Word for word, restate the records from their first line through the line with "halve 8 Just", both ends included; omit each picture.

** Opening Stored data block **

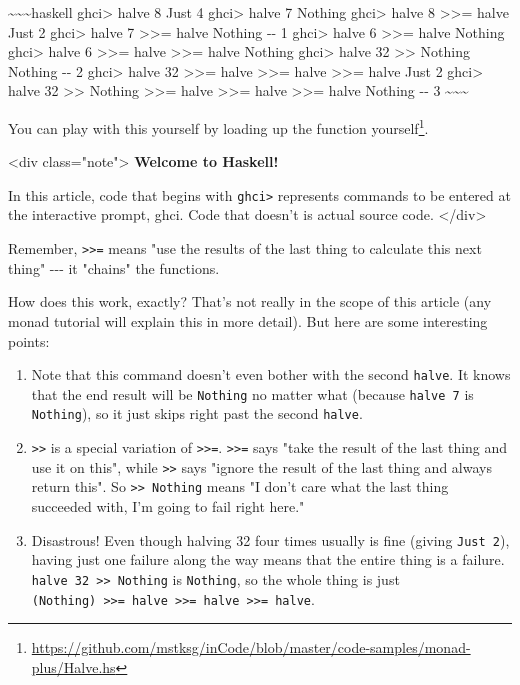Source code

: \documentclass[]{article}
\renewcommand{\href}[2]{#2\footnote{\url{#1}}}
\begin{document}
\textasciitilde{}\textasciitilde{}\textasciitilde{}haskell ghci\textgreater{}
halve 8 Just 4 ghci\textgreater{} halve 7 Nothing ghci\textgreater{} halve 8
\textgreater{}\textgreater{}= halve Just 2 ghci\textgreater{} halve 7
\textgreater{}\textgreater{}= halve Nothing -\/- 1 ghci\textgreater{} halve 6
\textgreater{}\textgreater{}= halve Nothing ghci\textgreater{} halve 6
\textgreater{}\textgreater{}= halve \textgreater{}\textgreater{}= halve Nothing
ghci\textgreater{} halve 32 \textgreater{}\textgreater{} Nothing Nothing -\/- 2
ghci\textgreater{} halve 32 \textgreater{}\textgreater{}= halve
\textgreater{}\textgreater{}= halve \textgreater{}\textgreater{}= halve Just 2
ghci\textgreater{} halve 32 \textgreater{}\textgreater{} Nothing
\textgreater{}\textgreater{}= halve \textgreater{}\textgreater{}= halve
\textgreater{}\textgreater{}= halve Nothing -\/- 3
\textasciitilde{}\textasciitilde{}\textasciitilde{}

You can play with this yourself by
\href{https://github.com/mstksg/inCode/blob/master/code-samples/monad-plus/Halve.hs}{loading
up the function yourself}.

\textless{}div class="note"\textgreater{} \textbf{Welcome to Haskell!}

In this article, code that begins with \texttt{ghci\textgreater{}} represents
commands to be entered at the interactive prompt, ghci. Code that doesn't is
actual source code. \textless{}/div\textgreater{}

Remember, \texttt{\textgreater{}\textgreater{}=} means "use the results of the
last thing to calculate this next thing" -\/-\/- it "chains" the functions.

How does this work, exactly? That's not really in the scope of this article (any
monad tutorial will explain this in more detail). But here are some interesting
points:

\begin{enumerate}
\tightlist
\item
  Note that this command doesn't even bother with the second \texttt{halve}. It
  knows that the end result will be \texttt{Nothing} no matter what (because
  \texttt{halve\ 7} is \texttt{Nothing}), so it just skips right past the second
  \texttt{halve}.
\item
  \texttt{\textgreater{}\textgreater{}} is a special variation of
  \texttt{\textgreater{}\textgreater{}=}. \texttt{\textgreater{}\textgreater{}=}
  says "take the result of the last thing and use it on this", while
  \texttt{\textgreater{}\textgreater{}} says "ignore the result of the last
  thing and always return this". So
  \texttt{\textgreater{}\textgreater{}\ Nothing} means "I don't care what the
  last thing succeeded with, I'm going to fail right here."
\item
  Disastrous! Even though halving 32 four times usually is fine (giving
  \texttt{Just\ 2}), having just one failure along the way means that the entire
  thing is a failure. \texttt{halve\ 32\ \textgreater{}\textgreater{}\ Nothing}
  is \texttt{Nothing}, so the whole thing is just
  \texttt{(Nothing)\ \textgreater{}\textgreater{}=\ halve\ \textgreater{}\textgreater{}=\ halve\ \textgreater{}\textgreater{}=\ halve}.
\end{enumerate}
\end{document}
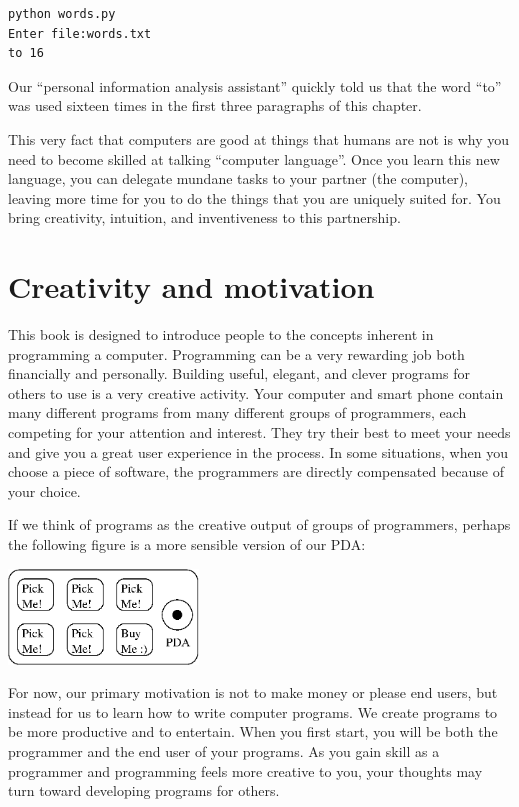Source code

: \beforeverb
\begin{verbatim}
python words.py
Enter file:words.txt
to 16
\end{verbatim}
\afterverb
%
Our ``personal information analysis assistant'' quickly 
told us that the word ``to'' was used sixteen times in the
first three paragraphs of this chapter.

This very fact that computers are good at things 
that humans are not is why you need to become
skilled at talking ``computer language''.  Once you learn
this new language, you can delegate mundane tasks
to your partner (the computer), leaving more time 
for you to do the 
things that you are uniquely suited for.  You bring 
creativity, intuition, and inventiveness to this
partnership.

\section{Creativity and motivation}

This book is designed to introduce people to the concepts inherent in
programming a computer. Programming can be a very rewarding job both 
financially and personally.
Building useful, elegant, and clever programs for others to use is a very
creative activity.  Your computer and smart phone
contain many different programs from many different groups of 
programmers, each competing for your attention and interest.  They try 
their best to meet your needs and give you a great user experience in the
process.   In some situations, when you choose a piece of software, the 
programmers are directly compensated because of your choice.

If we think of programs as the creative output of groups of programmers,
perhaps the following figure is a more sensible version of our PDA:

\beforefig
\centerline{\includegraphics[height=1.00in]{figs2/pda2.eps}}
\afterfig

For now, our primary motivation is not to make money or please end users, but
instead for us to learn how to write computer programs. We create programs
to be more productive and to entertain.
When you first start, you will be both the programmer and the end user of
your programs.  As you gain skill as a programmer and
programming feels more creative to you, your thoughts may turn
toward developing programs for others.

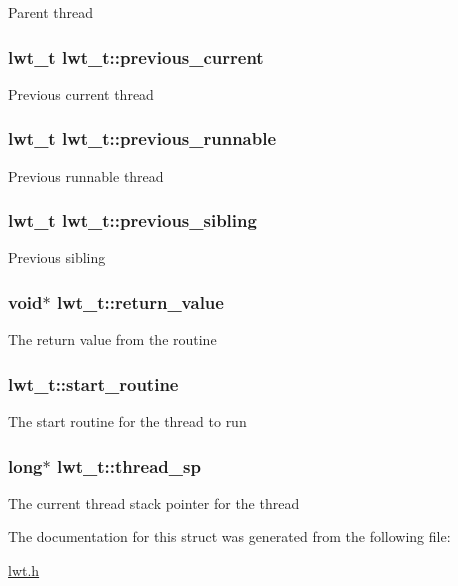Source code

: Parent thread \hypertarget{structlwt_afe18cb4e9b5f4c60289674d2298993a2}{
\subsubsection[{previous\+\_\+current}]{\setlength{\rightskip}{0pt plus 5cm}lwt\+\_\+t lwt\+\_\+t\+::previous\+\_\+current}}\label{structlwt_afe18cb4e9b5f4c60289674d2298993a2}
Previous current thread \hypertarget{structlwt_acb89e009a8cb87cbd5d71ab5ca08911b}{
\subsubsection[{previous\+\_\+runnable}]{\setlength{\rightskip}{0pt plus 5cm}lwt\+\_\+t lwt\+\_\+t\+::previous\+\_\+runnable}}\label{structlwt_acb89e009a8cb87cbd5d71ab5ca08911b}
Previous runnable thread \hypertarget{structlwt_a28f05f6ebc974d92415a55b8e190670e}{
\subsubsection[{previous\+\_\+sibling}]{\setlength{\rightskip}{0pt plus 5cm}lwt\+\_\+t lwt\+\_\+t\+::previous\+\_\+sibling}}\label{structlwt_a28f05f6ebc974d92415a55b8e190670e}
Previous sibling \hypertarget{structlwt_a22ac5beef8503481294035218e73c3ef}{
\subsubsection[{return\+\_\+value}]{\setlength{\rightskip}{0pt plus 5cm}void$\ast$ lwt\+\_\+t\+::return\+\_\+value}}\label{structlwt_a22ac5beef8503481294035218e73c3ef}
The return value from the routine \hypertarget{structlwt_acdcfc344e943154b9d3d11e1a41cb9f1}{
\subsubsection[{start\+\_\+routine}]{ lwt\+\_\+t\+::start\+\_\+routine}}\label{structlwt_acdcfc344e943154b9d3d11e1a41cb9f1}
The start routine for the thread to run \hypertarget{structlwt_aba48cdf2f962d7ededf74923ddd33ea1}{
\subsubsection[{thread\+\_\+sp}]{\setlength{\rightskip}{0pt plus 5cm}long$\ast$ lwt\+\_\+t\+::thread\+\_\+sp}}\label{structlwt_aba48cdf2f962d7ededf74923ddd33ea1}
The current thread stack pointer for the thread 

The documentation for this struct was generated from the following file\+:\begin{DoxyCompactItemize}
\item 
\hyperlink{lwt_8h}{lwt.\+h}\end{DoxyCompactItemize}
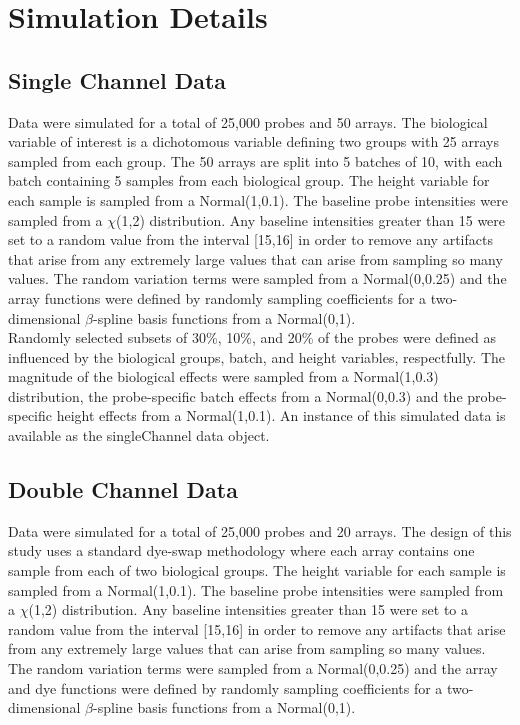 \documentclass[11pt]{article}
\begin{document}
\section{Simulation Details}\label{simDetails}
\subsection{Single Channel Data}\label{simDetailsSC}
Data were simulated for a total of 25,000 probes and 50 arrays.  The biological variable of interest is a dichotomous variable
defining two groups with 25 arrays sampled from each group.  The 50 arrays are split into 5 batches of 10, with each batch containing 
5 samples from each biological group.  The height variable for each sample is sampled from a Normal(1,0.1).  The baseline probe intensities 
were sampled from a $\chi$(1,2) distribution.  Any baseline intensities greater than 15 were set to a random value from the 
interval [15,16] in order to remove any artifacts that arise from any extremely large values that can arise from sampling so many values.  
The random variation terms were sampled from a Normal(0,0.25) and the array functions were defined by randomly sampling coefficients 
for a two-dimensional $\beta$-spline basis functions from a Normal(0,1). \\

Randomly selected subsets of 30\%, 10\%, and 20\% of the probes were defined as influenced by the biological groups, batch, and 
height variables, respectfully.  The magnitude of the biological effects were sampled from a Normal(1,0.3) distribution, the 
probe-specific batch effects from a Normal(0,0.3) and the probe-specific height effects from a Normal(1,0.1). An instance of 
this simulated data is available as the singleChannel data object.  \\

\subsection{Double Channel Data}\label{simDetailsTC}
Data were simulated for a total of 25,000 probes and 20 arrays.  The design of this study uses a standard dye-swap methodology where each array 
contains one sample from each of two biological groups. The height variable for each sample is sampled from a Normal(1,0.1).  The baseline probe intensities 
were sampled from a $\chi$(1,2) distribution.  Any baseline intensities greater than 15 were set to a random value from the 
interval [15,16] in order to remove any artifacts that arise from any extremely large values that can arise from sampling so many values.  
The random variation terms were sampled from a Normal(0,0.25) and the array and dye functions were defined by randomly sampling coefficients 
for a two-dimensional $\beta$-spline basis functions from a Normal(0,1).\\
\end{document}

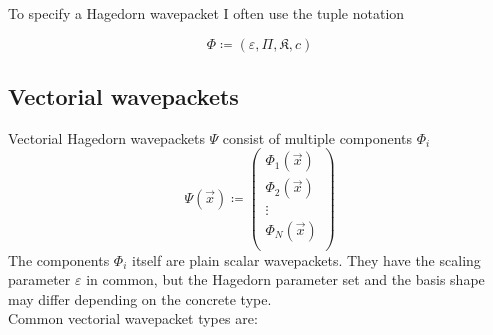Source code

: \documentclass{article}
\begin{document}
To specify a Hagedorn wavepacket I often use the tuple notation

\[
  \Phi \coloneqq  \left(\varepsilon,\Pi,\mathfrak{K},c\right)
\]

\subsection{Vectorial wavepackets}
Vectorial Hagedorn wavepackets \(\Psi\) consist of multiple components \(\Phi_i\)
\[
  \Psi(\vec{x}) \coloneqq 
  \begin{pmatrix}
    \Phi_1(\vec{x}) \\
    \Phi_2(\vec{x}) \\
    \vdots \\
    \Phi_N(\vec{x}) \\
  \end{pmatrix}
\]
The components \(\Phi_i\) itself are plain scalar wavepackets.
They have the scaling parameter \(\varepsilon\) in common, but
the Hagedorn parameter set and the basis shape may differ depending on
the concrete type. \\
Common vectorial wavepacket types are:
\end{document}
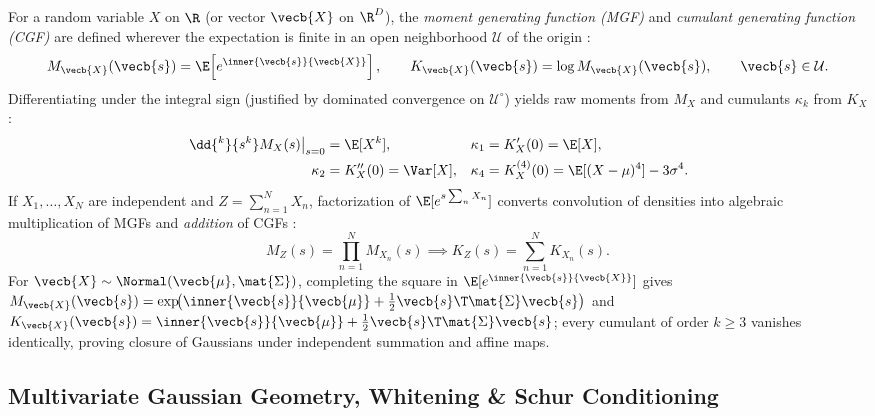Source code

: \documentclass[../../../../master.tex]{subfiles}
\begin{document}
\begin{coremath}
For a random variable $X$ on $\R$ (or vector $\vecb{X}$ on $\R^D$), the \emph{moment generating function (MGF)} and \emph{cumulant generating function (CGF)} are defined wherever the expectation is finite in an open neighborhood $\mathcal{U}$ of the origin :
\begin{equation}\label{eq:probdist:mgf_cgf}
  M_{\vecb{X}}(\vecb{s}) = \E\!\left[e^{\inner{\vecb{s}}{\vecb{X}}}\right], \qquad
  K_{\vecb{X}}(\vecb{s}) = \log M_{\vecb{X}}(\vecb{s}), \qquad \vecb{s} \in \mathcal{U}.
\end{equation}
Differentiating under the integral sign (justified by dominated convergence on $\mathcal{U}^{\circ}$) yields raw moments from $M_X$ and cumulants $\kappa_k$ from $K_X$:
\begin{align}\label{eq:probdist:moments_cumulants}
  \left.\dd{^k}{s^k} M_X(s)\right|_{s=0} &= \E[X^k], &
  \kappa_1 &= K_X'(0) = \E[X], \\
  \kappa_2 &= K_X''(0) = \Var[X], &
  \kappa_4 &= K_X^{(4)}(0) = \E[(X-\mu)^4] - 3\sigma^4. \nonumber
\end{align}
If $X_1, \dots, X_N$ are independent and $Z = \sum_{n=1}^N X_n$, factorization of $\E[e^{s\sum_n X_n}]$ converts convolution of densities into algebraic multiplication of MGFs and \emph{addition} of CGFs :
\begin{equation}\label{eq:probdist:cgf_sum}
  M_Z(s) = \prod_{n=1}^N M_{X_n}(s) \implies K_Z(s) = \sum_{n=1}^N K_{X_n}(s).
\end{equation}
For $\vecb{X} \sim \Normal(\vecb{\mu}, \mat{\Sigma})$, completing the square in $\E[e^{\inner{\vecb{s}}{\vecb{X}}}]$ gives $M_{\vecb{X}}(\vecb{s}) = \exp\!\bigl(\inner{\vecb{s}}{\vecb{\mu}} + \tfrac{1}{2}\vecb{s}\T\mat{\Sigma}\vecb{s}\bigr)$ and $K_{\vecb{X}}(\vecb{s}) = \inner{\vecb{s}}{\vecb{\mu}} + \tfrac{1}{2}\vecb{s}\T\mat{\Sigma}\vecb{s}$; every cumulant of order $k \ge 3$ vanishes identically, proving closure of Gaussians under independent summation and affine maps.
\end{coremath}

\subsection{Multivariate Gaussian Geometry, Whitening \& Schur Conditioning}
\end{document}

** Closing Stored data block **

Response to this exercise »
Source code

: \documentclass[]{article}
\renewcommand{\href}[2]{#2\footnote{\url{#1}}}
\begin{document}
\textasciitilde{}\textasciitilde{}\textasciitilde{}haskell ghci\textgreater{}
halve 8 Just 4 ghci\textgreater{} halve 7 Nothing ghci\textgreater{} halve 8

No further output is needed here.